══ GIVEN INFORMATION

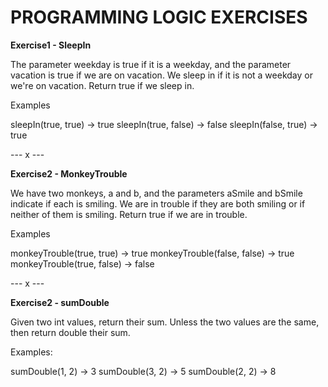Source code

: # PROGRAMMING LOGIC EXERCISES

**Exercise1 - SleepIn**

The parameter weekday is true if it is a weekday, and the parameter vacation is true if we are on vacation. We sleep in if it is not a weekday or we're on vacation. Return true if we sleep in.

Examples

sleepIn(true, true) → true
sleepIn(true, false) → false
sleepIn(false, true) → true

--- x ---

**Exercise2 - MonkeyTrouble**

We have two monkeys, a and b, and the parameters aSmile and bSmile indicate if each is smiling. We are in trouble if they are both smiling or if neither of them is smiling. Return true if we are in trouble.

Examples

monkeyTrouble(true, true) → true
monkeyTrouble(false, false) → true
monkeyTrouble(true, false) → false

--- x ---

**Exercise2 - sumDouble**

Given two int values, return their sum. Unless the two values are the same, then return double their sum.

Examples:

sumDouble(1, 2) → 3
sumDouble(3, 2) → 5
sumDouble(2, 2) → 8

════

§ **WHAT THE TASK ASKS**: Only the lines from the one containing "Given two int" through the final line of the records above should be printed, exactly as they stand.

§ **TASK SOLUTION**:
Given two int values, return their sum. Unless the two values are the same, then return double their sum.

Examples:

sumDouble(1, 2) → 3
sumDouble(3, 2) → 5
sumDouble(2, 2) → 8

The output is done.